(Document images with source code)
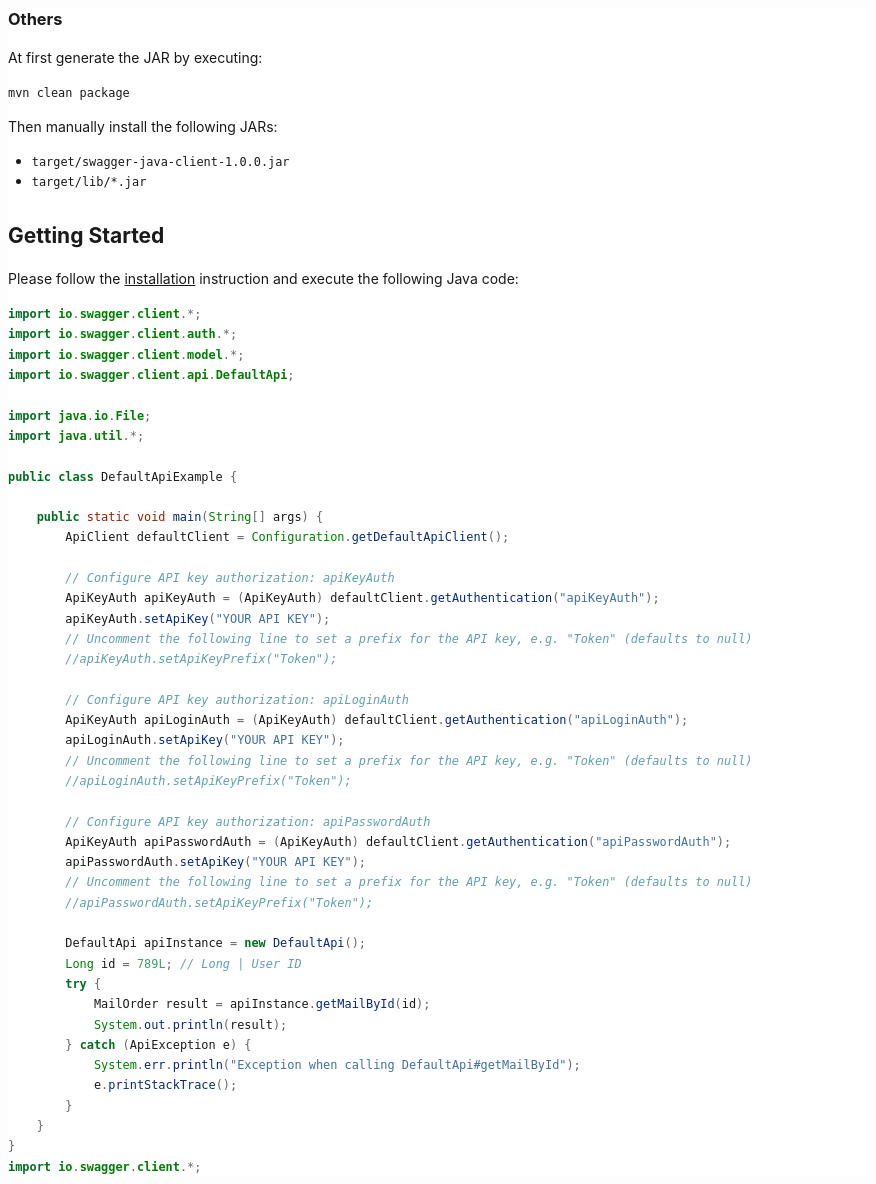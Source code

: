 ### Others

At first generate the JAR by executing:

```shell
mvn clean package
```

Then manually install the following JARs:

* `target/swagger-java-client-1.0.0.jar`
* `target/lib/*.jar`

## Getting Started

Please follow the [installation](#installation) instruction and execute the following Java code:

```java
import io.swagger.client.*;
import io.swagger.client.auth.*;
import io.swagger.client.model.*;
import io.swagger.client.api.DefaultApi;

import java.io.File;
import java.util.*;

public class DefaultApiExample {

    public static void main(String[] args) {
        ApiClient defaultClient = Configuration.getDefaultApiClient();

        // Configure API key authorization: apiKeyAuth
        ApiKeyAuth apiKeyAuth = (ApiKeyAuth) defaultClient.getAuthentication("apiKeyAuth");
        apiKeyAuth.setApiKey("YOUR API KEY");
        // Uncomment the following line to set a prefix for the API key, e.g. "Token" (defaults to null)
        //apiKeyAuth.setApiKeyPrefix("Token");

        // Configure API key authorization: apiLoginAuth
        ApiKeyAuth apiLoginAuth = (ApiKeyAuth) defaultClient.getAuthentication("apiLoginAuth");
        apiLoginAuth.setApiKey("YOUR API KEY");
        // Uncomment the following line to set a prefix for the API key, e.g. "Token" (defaults to null)
        //apiLoginAuth.setApiKeyPrefix("Token");

        // Configure API key authorization: apiPasswordAuth
        ApiKeyAuth apiPasswordAuth = (ApiKeyAuth) defaultClient.getAuthentication("apiPasswordAuth");
        apiPasswordAuth.setApiKey("YOUR API KEY");
        // Uncomment the following line to set a prefix for the API key, e.g. "Token" (defaults to null)
        //apiPasswordAuth.setApiKeyPrefix("Token");

        DefaultApi apiInstance = new DefaultApi();
        Long id = 789L; // Long | User ID
        try {
            MailOrder result = apiInstance.getMailById(id);
            System.out.println(result);
        } catch (ApiException e) {
            System.err.println("Exception when calling DefaultApi#getMailById");
            e.printStackTrace();
        }
    }
}
import io.swagger.client.*;
```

**Problem description:** What lines in the records contain the word "getAuthentication"? Return each one.

**Finished exercise:**
        ApiKeyAuth apiKeyAuth = (ApiKeyAuth) defaultClient.getAuthentication("apiKeyAuth");
        ApiKeyAuth apiLoginAuth = (ApiKeyAuth) defaultClient.getAuthentication("apiLoginAuth");
        ApiKeyAuth apiPasswordAuth = (ApiKeyAuth) defaultClient.getAuthentication("apiPasswordAuth");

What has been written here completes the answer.